There’s much talk about when the bull market in equities will end. We believe it will be around 2019, ahead of an economic downturn in 2020, but it’s vital to take action well in advance.
Many investors are holding off from reducing risk, presumably waiting until the bull market has ended, but we don’t think that’s the right approach. To be protected when the markets turn, you need to taper your risk ahead of that change.
This month we further reduced our equity holdings across all of our funds. With a global economic downturn expected in 2020, a bear market will set in ahead of this. We have created a framework to reduce our risk exposure gradually over time to avoid the need for drastic asset allocation changes once the market does turn.
Our time frame is a very broad estimate and it’s likely that the market changes won’t occur when we expect them to. This is why we are taking action early: we feel in this situation it’s the ‘what’ that matters, not the ‘when’.

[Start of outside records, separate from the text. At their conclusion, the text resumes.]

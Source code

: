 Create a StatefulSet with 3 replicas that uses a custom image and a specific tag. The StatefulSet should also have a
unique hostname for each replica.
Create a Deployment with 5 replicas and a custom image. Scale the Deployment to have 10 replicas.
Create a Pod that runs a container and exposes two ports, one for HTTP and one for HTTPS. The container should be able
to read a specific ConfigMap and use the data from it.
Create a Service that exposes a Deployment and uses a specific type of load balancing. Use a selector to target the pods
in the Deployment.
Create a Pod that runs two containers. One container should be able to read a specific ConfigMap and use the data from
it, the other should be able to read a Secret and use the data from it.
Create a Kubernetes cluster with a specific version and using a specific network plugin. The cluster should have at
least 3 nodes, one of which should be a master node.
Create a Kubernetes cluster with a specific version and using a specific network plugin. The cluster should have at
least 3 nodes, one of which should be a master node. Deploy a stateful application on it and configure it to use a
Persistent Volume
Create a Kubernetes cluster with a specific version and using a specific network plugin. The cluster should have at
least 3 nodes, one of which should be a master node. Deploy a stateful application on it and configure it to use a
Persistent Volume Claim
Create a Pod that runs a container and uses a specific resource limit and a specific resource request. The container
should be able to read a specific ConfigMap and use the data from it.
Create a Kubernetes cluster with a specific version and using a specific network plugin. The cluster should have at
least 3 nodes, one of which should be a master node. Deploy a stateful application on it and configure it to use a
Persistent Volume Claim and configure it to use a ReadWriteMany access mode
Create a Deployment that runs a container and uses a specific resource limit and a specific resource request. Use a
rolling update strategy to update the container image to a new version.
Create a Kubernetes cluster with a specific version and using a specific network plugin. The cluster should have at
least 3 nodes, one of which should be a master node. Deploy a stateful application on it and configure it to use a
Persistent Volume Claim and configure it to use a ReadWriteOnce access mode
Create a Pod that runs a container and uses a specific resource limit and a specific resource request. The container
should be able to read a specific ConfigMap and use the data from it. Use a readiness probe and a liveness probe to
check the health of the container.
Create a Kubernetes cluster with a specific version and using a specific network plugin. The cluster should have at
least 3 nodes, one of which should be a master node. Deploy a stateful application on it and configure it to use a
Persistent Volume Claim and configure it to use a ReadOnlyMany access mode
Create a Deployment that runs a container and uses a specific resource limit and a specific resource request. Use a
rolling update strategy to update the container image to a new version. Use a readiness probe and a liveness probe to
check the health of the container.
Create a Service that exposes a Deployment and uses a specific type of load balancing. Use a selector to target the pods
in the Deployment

We’re now in a period of monetary tightening across the developed world, which could mean interest rate increases, tapering of asset purchases or balance sheet shrinkage. The US is ahead of other markets in this cycle, however the UK, Eurozone and Japan are not too far behind. Given where markets are in the cycle, equity returns should remain positive but are falling.
The proceeds of our reduction in equities went into a combination of specialist assets and short duration high yield bonds, which we believe are attractive for the inflation protection and yields they offer.
Equity allocations now stand at 38% for the Seneca Diversified Income Fund, 56% for Seneca Diversified Growth and 58% for the Seneca Global Income & Growth Trust.